It’s time to take teacher burnout seriously. We can plan for it, take steps to avoid it, and address it if it happens, and administrators are key in doing that. Here’s how schools can set teachers up for success and help everyone to avoid burnout.
Reduce extra roles.
Teachers put in plenty of hours. They’re responsible for lesson planning, teaching, grading, assessments, behavior management, confliction resolution, social emotional learning, and home-school communication. They arrive early, stay late, and bring work home. Be careful of adding anything extra to that already hefty workload. Before you ask a teacher to take on an extra role, from chaperoning the school dance to running the cooking club, ask some questions.
- Is this extra role necessary?
- What happens if this role is not staffed this year?
- Is there anyone else who could fulfill this role (e.g., parent volunteer, community organization, etc.)?
- If a teacher takes on this role, can you provide extra support in another area to free up his/her time? Can extra pay be offered for the extra role?
Give teachers flexibility.
Teaching requires educators to be onsite, but not all the time. Give teachers the flexibility to shift their workload to where it is comfortable for them. Foster a culture where it is acceptable for teachers to choose how to spend their non-classroom time.
- Allow teachers to leave school when students are not in their care (e.g., run an errand during a free period or leave early for a doctor’s appointment).
- Permit teachers to do their grading elsewhere.
- Schedule virtual faculty meetings so teachers can attend from home.
- Enable staff to participate in professional development days from home.
Schedule time for collaboration.
Educators benefit from sharing ideas and best practices. Schedule regular time where teachers can collaborate with colleagues at their grade level or subject area.
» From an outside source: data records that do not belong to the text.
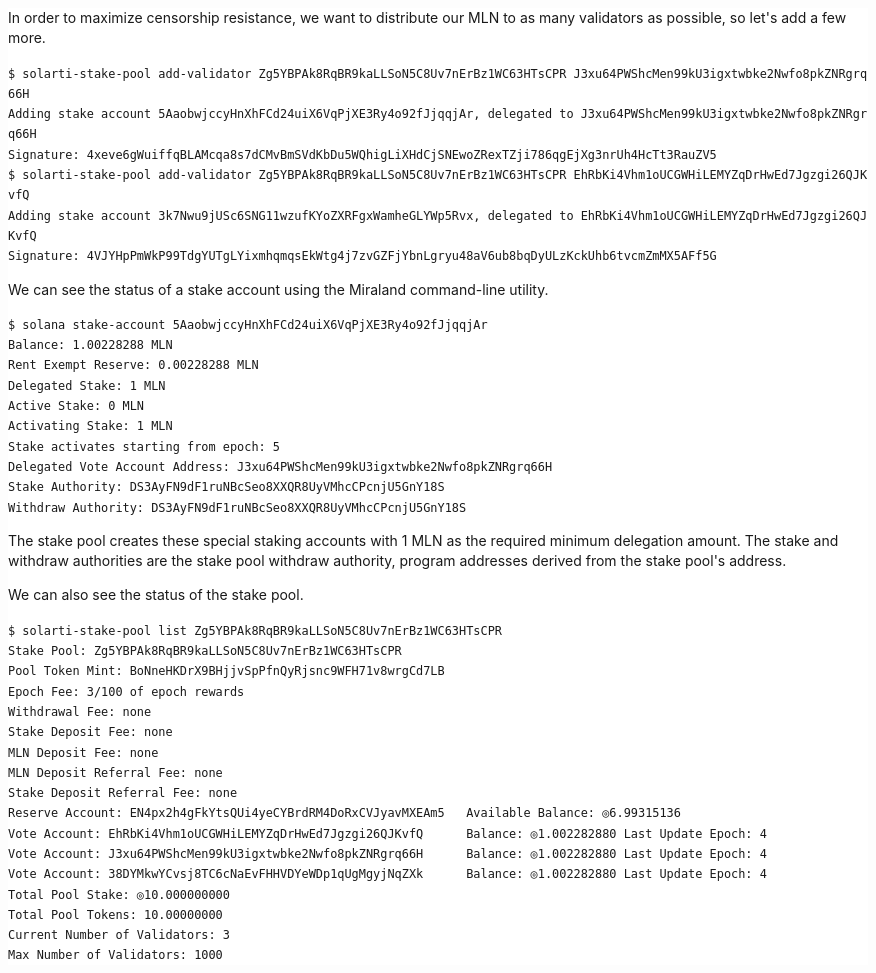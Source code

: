 In order to maximize censorship resistance, we want to distribute our MLN to as
many validators as possible, so let's add a few more.

```console
$ solarti-stake-pool add-validator Zg5YBPAk8RqBR9kaLLSoN5C8Uv7nErBz1WC63HTsCPR J3xu64PWShcMen99kU3igxtwbke2Nwfo8pkZNRgrq66H
Adding stake account 5AaobwjccyHnXhFCd24uiX6VqPjXE3Ry4o92fJjqqjAr, delegated to J3xu64PWShcMen99kU3igxtwbke2Nwfo8pkZNRgrq66H
Signature: 4xeve6gWuiffqBLAMcqa8s7dCMvBmSVdKbDu5WQhigLiXHdCjSNEwoZRexTZji786qgEjXg3nrUh4HcTt3RauZV5
$ solarti-stake-pool add-validator Zg5YBPAk8RqBR9kaLLSoN5C8Uv7nErBz1WC63HTsCPR EhRbKi4Vhm1oUCGWHiLEMYZqDrHwEd7Jgzgi26QJKvfQ
Adding stake account 3k7Nwu9jUSc6SNG11wzufKYoZXRFgxWamheGLYWp5Rvx, delegated to EhRbKi4Vhm1oUCGWHiLEMYZqDrHwEd7Jgzgi26QJKvfQ
Signature: 4VJYHpPmWkP99TdgYUTgLYixmhqmqsEkWtg4j7zvGZFjYbnLgryu48aV6ub8bqDyULzKckUhb6tvcmZmMX5AFf5G
```

We can see the status of a stake account using the Miraland command-line utility.

```console
$ solana stake-account 5AaobwjccyHnXhFCd24uiX6VqPjXE3Ry4o92fJjqqjAr
Balance: 1.00228288 MLN
Rent Exempt Reserve: 0.00228288 MLN
Delegated Stake: 1 MLN
Active Stake: 0 MLN
Activating Stake: 1 MLN
Stake activates starting from epoch: 5
Delegated Vote Account Address: J3xu64PWShcMen99kU3igxtwbke2Nwfo8pkZNRgrq66H
Stake Authority: DS3AyFN9dF1ruNBcSeo8XXQR8UyVMhcCPcnjU5GnY18S
Withdraw Authority: DS3AyFN9dF1ruNBcSeo8XXQR8UyVMhcCPcnjU5GnY18S
```

The stake pool creates these special staking accounts with 1 MLN as the required
minimum delegation amount. The stake and withdraw authorities are the stake pool
withdraw authority, program addresses derived from the stake pool's address.

We can also see the status of the stake pool.

```console
$ solarti-stake-pool list Zg5YBPAk8RqBR9kaLLSoN5C8Uv7nErBz1WC63HTsCPR
Stake Pool: Zg5YBPAk8RqBR9kaLLSoN5C8Uv7nErBz1WC63HTsCPR
Pool Token Mint: BoNneHKDrX9BHjjvSpPfnQyRjsnc9WFH71v8wrgCd7LB
Epoch Fee: 3/100 of epoch rewards
Withdrawal Fee: none
Stake Deposit Fee: none
MLN Deposit Fee: none
MLN Deposit Referral Fee: none
Stake Deposit Referral Fee: none
Reserve Account: EN4px2h4gFkYtsQUi4yeCYBrdRM4DoRxCVJyavMXEAm5   Available Balance: ◎6.99315136
Vote Account: EhRbKi4Vhm1oUCGWHiLEMYZqDrHwEd7Jgzgi26QJKvfQ      Balance: ◎1.002282880 Last Update Epoch: 4
Vote Account: J3xu64PWShcMen99kU3igxtwbke2Nwfo8pkZNRgrq66H      Balance: ◎1.002282880 Last Update Epoch: 4
Vote Account: 38DYMkwYCvsj8TC6cNaEvFHHVDYeWDp1qUgMgyjNqZXk      Balance: ◎1.002282880 Last Update Epoch: 4
Total Pool Stake: ◎10.000000000
Total Pool Tokens: 10.00000000
Current Number of Validators: 3
Max Number of Validators: 1000
```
This will inspire great work while providing a chance for educators to support each other.
- Ask teachers to choose the times they would like to meet.
- Provide substitute coverage for designated collaboration periods.
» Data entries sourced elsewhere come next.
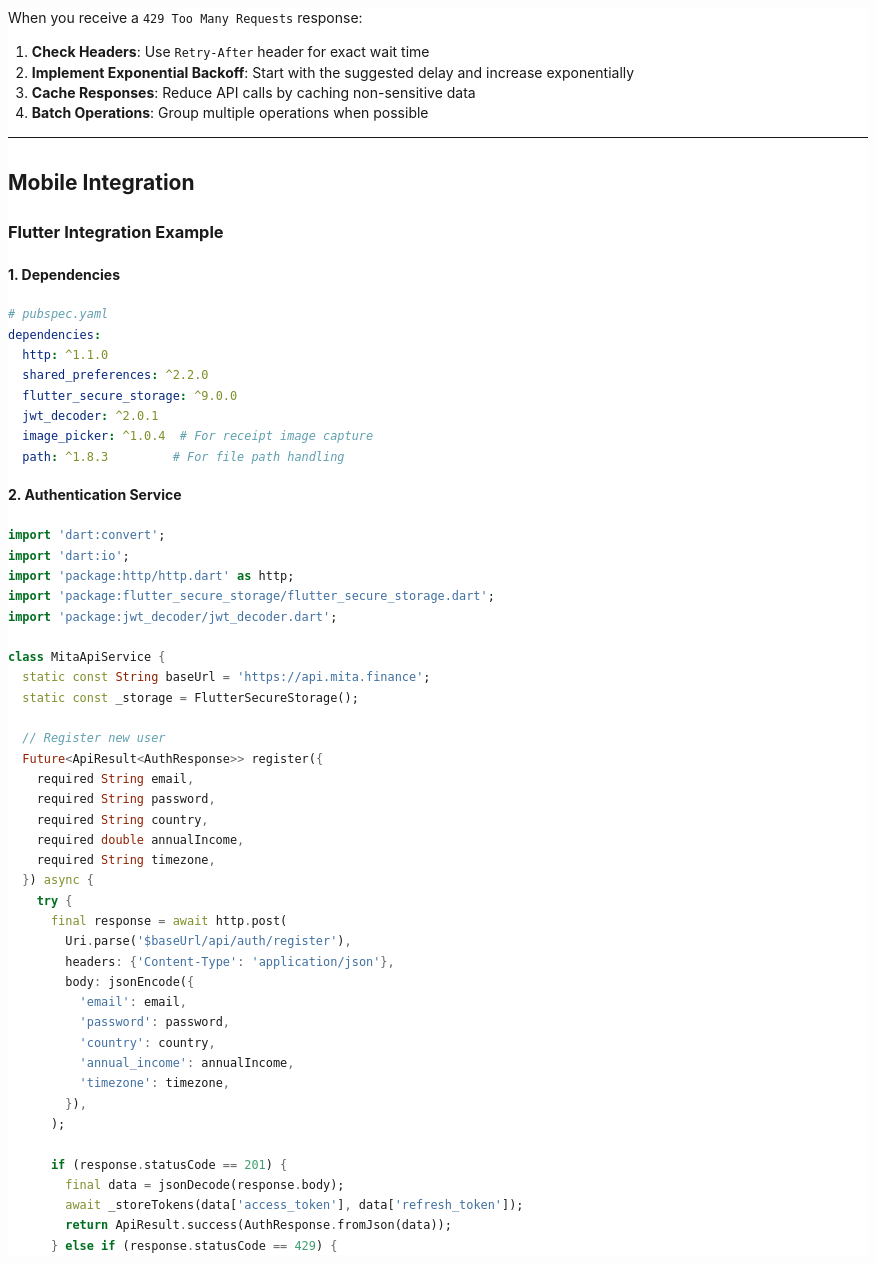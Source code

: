 When you receive a `429 Too Many Requests` response:

1. **Check Headers**: Use `Retry-After` header for exact wait time
2. **Implement Exponential Backoff**: Start with the suggested delay and increase exponentially
3. **Cache Responses**: Reduce API calls by caching non-sensitive data
4. **Batch Operations**: Group multiple operations when possible

---

## Mobile Integration

### Flutter Integration Example

#### 1. Dependencies

```yaml
# pubspec.yaml
dependencies:
  http: ^1.1.0
  shared_preferences: ^2.2.0
  flutter_secure_storage: ^9.0.0
  jwt_decoder: ^2.0.1
  image_picker: ^1.0.4  # For receipt image capture
  path: ^1.8.3         # For file path handling
```

#### 2. Authentication Service

```dart
import 'dart:convert';
import 'dart:io';
import 'package:http/http.dart' as http;
import 'package:flutter_secure_storage/flutter_secure_storage.dart';
import 'package:jwt_decoder/jwt_decoder.dart';

class MitaApiService {
  static const String baseUrl = 'https://api.mita.finance';
  static const _storage = FlutterSecureStorage();
  
  // Register new user
  Future<ApiResult<AuthResponse>> register({
    required String email,
    required String password,
    required String country,
    required double annualIncome,
    required String timezone,
  }) async {
    try {
      final response = await http.post(
        Uri.parse('$baseUrl/api/auth/register'),
        headers: {'Content-Type': 'application/json'},
        body: jsonEncode({
          'email': email,
          'password': password,
          'country': country,
          'annual_income': annualIncome,
          'timezone': timezone,
        }),
      );
      
      if (response.statusCode == 201) {
        final data = jsonDecode(response.body);
        await _storeTokens(data['access_token'], data['refresh_token']);
        return ApiResult.success(AuthResponse.fromJson(data));
      } else if (response.statusCode == 429) {
```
- Don’t schedule meetings during teacher prep periods. That is taking away important planning time.
- Don’t ask teachers to come in early or stay late for meetings.
Give teachers autonomy.
From curriculum standards to standardized testing, there is a lot in the teaching profession that is regimented. Allow teachers the autonomy in their classrooms for the parts of their job that are not mandated. This helps improve job satisfaction and retention. It also raises the quality of instruction.
- No two educators are the same. Empower teachers to vary their approaches in the classroom even if they are teaching the same grade level or subject area as colleagues.
- Involve teachers in goal setting for themselves and their grade level/subject area.
- Ask teachers to identify key areas where they want to grow professionally. Provide support in those areas.
Give new teachers mentors.
New teachers benefit from an experienced hand to show them the way. Not only can a well-designed mentor program help them to be effective, but it can also be a factor in retention and future success.
- Pair teachers with mentors teaching the same grade level or subject area.
- Provide coaching guidance to the mentor. Consider a stipend for mentor work.
- Schedule collaborative time, with substitute coverage so mentors can observe mentees and vice versa.
Make self-care a part of school culture.
Schools that prioritize self-care create a workplace with happier, high-performing employees. Importantly, this is a schoolwide initiative. Administrators need to model the behavior that they want to see in their staff.
- Set work boundaries. Let teachers know you won’t be sending or answering emails after 6 pm or on weekends. Ask them to do the same.
- Encourage teachers to take breaks, such as walks around the school.
- Provide programs and resources for self-care. Show gratitude on a regular basis.
- Set parameters and norms around how staff interact with, listen to, and support each other.
Pro Tip: Allow teachers to text a colleague to relieve them so they may step out of the classroom for a few minutes if needed.
Survey your teachers.
Educators know what they need in order to thrive. Ask your staff where they need support, and then listen and act on their responses.
- Conduct a formal survey to identify areas of need. Make it optional to share the respondent’s name to encourage honest feedback.
- Plan regular check-ins with your staff. Have informal conversations at classroom doors, at lunch, in the hallways, etc.
- Encourage an open-door policy for your teachers. Alternatively, set office hours so they can easily connect with you.
Plan for burnout.
Despite your best efforts, burnout can happen. Be prepared with clear policies so staff know that there is help should they need it.
- Set up a policy for requesting support.
- Provide resources for managing stress and anxiety.
- Offer mental health support, such as an employee assistance program.
- Provide options for temporary leave or a sabbatical.